Elementos tan dispares como las nuevas concepciones cósmicas, la narrativa en
imágenes, el psicoanálisis o la simultaneidad de los sucesos más lejanos con su
general difusión testifican la crisis del propio concepto de realidad, que no
es nunca unívoca ni está perfilada con absoluta diafanidad.
Actualmente
es preciso convenir que la realidad está configurada también por la novela; que
la realidad se compone, por una parte, de hechos, relaciones y normas, pero
que, por otra, incluye lo imaginario, y que es patrimonio de la novela,
precisamente, lo imaginario construido mediante la pura materia de las
palabras. Y del mismo modo que desconocer la importancia del lo imaginario
sería amputar y simplificar gravemente lo complejo de nuestra realidad, no
aceptar la preponderancia de la novela —y de toda la ficción literaria— dentro
de lo imaginario manifestaría un peligroso olvido del ámbito y de la potencia
de ese signo, identificador por excelencia de lo humano, que constituye la
palabra.
Debería
considerarse también que, frente a otros campos en que lo imaginario se ofrece
de modo compulsivo, creando seres, paraísos o terrores capaces de angustiar y
violentar al hombre, emplazando el cumplimiento de su destino más allá de la
muerte, la novela representa lo imaginario no compulsivo, acomodado siempre a
nuestra medida; por eso asumimos la posible seducción de su lectura como algo,
plenamente integrado en la vida cotidiana, sin perjuicio de los elementos
oscuros e inefables que a su través podemos conocer o intuir.

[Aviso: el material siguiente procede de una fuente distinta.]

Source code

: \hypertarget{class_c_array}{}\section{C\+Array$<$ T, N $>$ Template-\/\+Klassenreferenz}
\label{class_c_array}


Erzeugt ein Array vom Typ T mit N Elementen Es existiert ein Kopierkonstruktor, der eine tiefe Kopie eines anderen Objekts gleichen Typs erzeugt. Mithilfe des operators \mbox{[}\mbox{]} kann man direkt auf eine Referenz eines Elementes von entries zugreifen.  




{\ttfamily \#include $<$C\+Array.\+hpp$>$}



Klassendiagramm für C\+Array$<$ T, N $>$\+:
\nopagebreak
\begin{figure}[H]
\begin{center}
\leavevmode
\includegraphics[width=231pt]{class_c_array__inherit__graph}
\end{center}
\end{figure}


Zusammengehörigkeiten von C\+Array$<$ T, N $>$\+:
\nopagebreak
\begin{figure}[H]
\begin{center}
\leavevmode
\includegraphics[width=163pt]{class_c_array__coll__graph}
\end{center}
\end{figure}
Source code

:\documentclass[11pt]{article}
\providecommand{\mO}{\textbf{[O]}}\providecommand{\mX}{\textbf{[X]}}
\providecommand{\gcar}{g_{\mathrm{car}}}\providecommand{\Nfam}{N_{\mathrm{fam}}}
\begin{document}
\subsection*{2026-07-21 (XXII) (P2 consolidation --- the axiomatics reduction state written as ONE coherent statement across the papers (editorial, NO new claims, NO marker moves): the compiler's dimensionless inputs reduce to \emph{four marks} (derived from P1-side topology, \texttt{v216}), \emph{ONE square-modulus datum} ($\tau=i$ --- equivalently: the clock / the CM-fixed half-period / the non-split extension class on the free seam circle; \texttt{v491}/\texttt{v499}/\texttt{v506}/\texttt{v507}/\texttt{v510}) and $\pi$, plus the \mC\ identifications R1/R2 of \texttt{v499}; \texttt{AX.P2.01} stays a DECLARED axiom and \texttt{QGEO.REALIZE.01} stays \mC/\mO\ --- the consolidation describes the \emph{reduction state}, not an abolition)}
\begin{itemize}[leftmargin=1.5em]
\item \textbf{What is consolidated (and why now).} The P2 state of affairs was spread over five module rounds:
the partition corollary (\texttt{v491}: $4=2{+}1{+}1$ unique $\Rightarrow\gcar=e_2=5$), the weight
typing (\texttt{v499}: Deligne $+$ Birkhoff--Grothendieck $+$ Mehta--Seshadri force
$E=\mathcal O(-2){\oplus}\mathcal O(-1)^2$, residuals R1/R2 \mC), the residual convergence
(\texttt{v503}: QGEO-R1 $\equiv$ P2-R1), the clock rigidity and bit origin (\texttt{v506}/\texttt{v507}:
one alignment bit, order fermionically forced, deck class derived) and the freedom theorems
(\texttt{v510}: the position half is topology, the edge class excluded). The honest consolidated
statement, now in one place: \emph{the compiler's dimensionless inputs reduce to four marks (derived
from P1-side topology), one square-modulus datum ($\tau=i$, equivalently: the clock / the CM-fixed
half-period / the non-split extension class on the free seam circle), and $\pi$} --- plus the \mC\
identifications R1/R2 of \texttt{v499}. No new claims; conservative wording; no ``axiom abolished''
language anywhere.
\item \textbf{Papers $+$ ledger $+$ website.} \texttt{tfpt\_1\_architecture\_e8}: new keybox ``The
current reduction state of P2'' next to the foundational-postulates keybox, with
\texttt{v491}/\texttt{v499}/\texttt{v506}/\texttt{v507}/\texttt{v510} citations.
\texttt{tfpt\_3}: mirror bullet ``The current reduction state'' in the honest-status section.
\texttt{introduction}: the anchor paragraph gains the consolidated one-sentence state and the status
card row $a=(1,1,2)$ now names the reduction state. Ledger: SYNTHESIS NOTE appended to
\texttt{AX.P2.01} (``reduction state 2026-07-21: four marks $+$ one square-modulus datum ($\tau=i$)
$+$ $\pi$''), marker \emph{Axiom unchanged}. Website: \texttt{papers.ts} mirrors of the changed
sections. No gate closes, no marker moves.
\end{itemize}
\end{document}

De ahí que las
novelas, en el ejercicio de su función liberadora, tengan capacidades que
desbordan su indiscutible virtud como remedio de soledades.
Libertad
Por
su afirmación en lo imaginario, pertenecen las novelas a las zonas más libres
de la conciencia, y se marcan allí con señales susceptibles de reconciliar a
los hombres con sus sueños y permitirles sospechar que, del mismo modo que la
realidad imaginaria puede moldearse, podría también ser moldeada la realidad
vigil, integrada cada vez en mayor medida por aspectos problemáticos en que
juegan fuerzas capaces de arrollarnos a todos.
Y,
sin embargo, mientras se asume —aunque amargamente— la tiranía de los
gigantescos engranajes de esa otra parte de la realidad en lugar de reivindicar
el desarrollo urgente de lo imaginario, se sospecha de ello, se pretende
constreñirlo y acotarlo. Pues no significaría otra cosa volver a prescribir
para la novela funciones instrumentales concretas respecto de la realidad no
novelesca. Sin olvidar que la novela, en su utilización institucional, no pasa
de ser simplemente un medio para la enseñanza de la lengua, con frecuencia
aplicado en meros procesos de autopsia.
Frente
a las exigencias de compromiso de la novela con la realidad no novelesca habría
que demandar compromiso de la realidad no novelesca con lo imaginario, y muy en
especial con la novela. Esto debe suponer la plena libertad de los narradores
para que transformen sus obsesiones en novelas, pero también llevaría consigo
la decidida implantación de lo imaginario novelesco en la formación de los
ciudadanos, concediendo un papel muy relevante al embeleso de su lectura.